JEFF PRESTRIDGE: FCA staff threatening industrial action over cost cuts and bonuses – would we notice if watchdog strikes?


I was somewhat amused to learn that staff at the august Financial Conduct Authority are threatening to go on strike as a result of cost cuts and plans to abolish staff bonuses. 

A ballot on whether to strike is being organised by Unite, the country’s largest trade union. Unite likes a strike or six as those who live in Coventry know all too well. Rubbish is currently piling up on some of the city’s streets as refuse collection drivers, represented by Unite, escalate their dispute with the council over pay. 

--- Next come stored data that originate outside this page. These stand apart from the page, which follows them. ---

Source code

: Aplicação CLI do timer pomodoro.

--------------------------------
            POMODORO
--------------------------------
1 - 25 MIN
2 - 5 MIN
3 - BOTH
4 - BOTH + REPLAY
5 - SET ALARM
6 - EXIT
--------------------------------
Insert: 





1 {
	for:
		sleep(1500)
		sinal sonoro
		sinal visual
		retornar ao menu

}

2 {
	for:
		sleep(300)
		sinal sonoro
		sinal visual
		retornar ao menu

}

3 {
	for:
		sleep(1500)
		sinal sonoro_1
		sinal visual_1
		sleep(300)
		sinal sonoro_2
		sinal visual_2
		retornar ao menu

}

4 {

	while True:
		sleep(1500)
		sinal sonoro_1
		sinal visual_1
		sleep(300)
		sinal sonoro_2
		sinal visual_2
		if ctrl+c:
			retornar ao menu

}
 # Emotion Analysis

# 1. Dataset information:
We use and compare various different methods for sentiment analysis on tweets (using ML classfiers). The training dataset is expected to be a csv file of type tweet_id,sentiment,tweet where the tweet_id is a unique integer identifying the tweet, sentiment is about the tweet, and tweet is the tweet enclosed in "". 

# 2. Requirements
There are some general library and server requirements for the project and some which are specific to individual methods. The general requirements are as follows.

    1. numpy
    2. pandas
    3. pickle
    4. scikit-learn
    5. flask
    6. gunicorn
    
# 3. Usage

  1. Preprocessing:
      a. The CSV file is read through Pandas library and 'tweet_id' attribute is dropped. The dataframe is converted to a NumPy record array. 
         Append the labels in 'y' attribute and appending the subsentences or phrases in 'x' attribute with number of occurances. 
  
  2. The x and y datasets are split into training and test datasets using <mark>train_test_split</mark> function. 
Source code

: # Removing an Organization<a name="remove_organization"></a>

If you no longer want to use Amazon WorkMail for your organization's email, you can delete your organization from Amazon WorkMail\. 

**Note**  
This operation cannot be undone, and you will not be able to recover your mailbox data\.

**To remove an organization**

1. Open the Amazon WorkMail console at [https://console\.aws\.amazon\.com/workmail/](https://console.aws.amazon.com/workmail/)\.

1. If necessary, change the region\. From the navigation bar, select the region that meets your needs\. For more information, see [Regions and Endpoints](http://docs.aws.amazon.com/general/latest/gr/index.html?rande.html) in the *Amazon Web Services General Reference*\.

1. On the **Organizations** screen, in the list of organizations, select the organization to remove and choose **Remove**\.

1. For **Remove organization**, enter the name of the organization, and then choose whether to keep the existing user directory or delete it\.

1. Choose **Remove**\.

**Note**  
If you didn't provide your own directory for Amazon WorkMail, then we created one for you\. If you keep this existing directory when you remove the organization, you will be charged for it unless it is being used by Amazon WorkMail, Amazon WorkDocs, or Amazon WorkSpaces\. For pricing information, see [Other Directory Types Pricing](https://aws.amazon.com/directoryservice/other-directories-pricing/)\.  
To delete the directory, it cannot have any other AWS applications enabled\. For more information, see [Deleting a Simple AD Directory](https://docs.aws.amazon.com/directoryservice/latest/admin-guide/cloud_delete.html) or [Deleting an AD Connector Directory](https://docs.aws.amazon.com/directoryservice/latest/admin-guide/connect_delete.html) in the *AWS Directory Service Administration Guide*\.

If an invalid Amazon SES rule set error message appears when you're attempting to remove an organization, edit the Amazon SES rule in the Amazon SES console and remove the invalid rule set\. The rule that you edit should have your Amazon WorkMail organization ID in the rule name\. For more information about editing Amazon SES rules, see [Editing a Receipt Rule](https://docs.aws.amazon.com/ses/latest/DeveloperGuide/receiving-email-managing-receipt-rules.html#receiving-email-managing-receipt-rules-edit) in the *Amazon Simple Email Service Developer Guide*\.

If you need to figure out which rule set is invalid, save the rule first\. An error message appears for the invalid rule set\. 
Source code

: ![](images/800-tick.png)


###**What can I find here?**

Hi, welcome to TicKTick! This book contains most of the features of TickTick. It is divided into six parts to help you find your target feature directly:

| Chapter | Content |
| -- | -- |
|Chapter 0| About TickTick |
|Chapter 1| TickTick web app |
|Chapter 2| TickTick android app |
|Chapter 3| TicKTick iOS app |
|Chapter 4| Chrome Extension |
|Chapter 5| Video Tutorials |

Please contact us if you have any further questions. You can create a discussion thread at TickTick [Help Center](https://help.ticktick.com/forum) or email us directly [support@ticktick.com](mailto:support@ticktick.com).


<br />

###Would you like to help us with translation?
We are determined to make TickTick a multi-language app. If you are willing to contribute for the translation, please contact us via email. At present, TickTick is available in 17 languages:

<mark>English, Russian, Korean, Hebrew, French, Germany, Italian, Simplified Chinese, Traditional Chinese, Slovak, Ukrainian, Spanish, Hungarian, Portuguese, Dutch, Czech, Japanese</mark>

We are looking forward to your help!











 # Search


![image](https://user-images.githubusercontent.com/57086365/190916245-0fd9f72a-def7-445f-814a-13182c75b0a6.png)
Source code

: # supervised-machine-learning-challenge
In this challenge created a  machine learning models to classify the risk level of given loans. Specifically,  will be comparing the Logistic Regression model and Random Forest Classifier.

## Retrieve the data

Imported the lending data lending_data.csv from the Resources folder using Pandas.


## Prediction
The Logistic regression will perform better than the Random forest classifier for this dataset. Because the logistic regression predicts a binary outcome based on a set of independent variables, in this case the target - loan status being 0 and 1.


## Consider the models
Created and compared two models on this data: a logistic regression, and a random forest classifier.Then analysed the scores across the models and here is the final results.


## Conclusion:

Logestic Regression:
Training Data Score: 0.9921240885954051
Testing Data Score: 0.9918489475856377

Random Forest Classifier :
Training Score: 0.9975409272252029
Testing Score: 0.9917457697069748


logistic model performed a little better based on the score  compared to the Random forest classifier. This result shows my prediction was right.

With regards to the FCA, Unite claims planned cuts – overseen by newish chief executive Nikhil Rathi – will result in a ‘bargain basement’ regulator unable to achieve the high standards of public service it has delivered in the past. 

Out of touch? Unite claims planned cuts will result in a ‘bargain basement’ regulator unable to achieve the high standards of public service it has delivered in the past.

Pull the other one brothers and sisters – have you any idea what the FCA has been up to (or more pertinently not got up to) in recent years? 

For a start, a regulator primarily funded by the financial firms it regulates – and indirectly by the public as buyers of the products these firms sell like billy-o – should not be paying staff bonuses. Full stop, end of matter. 

For the record, brothers, it’s not a plc where profits are the name of the game and staff can be incentivised to deliver them through performance related bonuses. 

It’s an independent public body whose mandate is to protect consumers from financial scoundrels and financial wrongdoing – without breaking the bank of those which fund it. Value for money is the name of the game, not bonuses. 

But more importantly, reform is exactly what the FCA is desperately in need of. Its failure to sniff out – and act decisively on – financial scandals such as mini-bond provider London Capital & Finance, Connaught Income Fund and Woodford Equity Income indicates a regulator that has lost its way. And while it’s still early days, its intervention in the car and home insurance markets – as we report above – looks as if it is going to be a monumental disaster. Insurers are running rings round it. 

Being mischievous, you could argue the FCA has been on strike for years. The ballot closes tomorrow at five. Strike or no strike, we won’t notice the difference.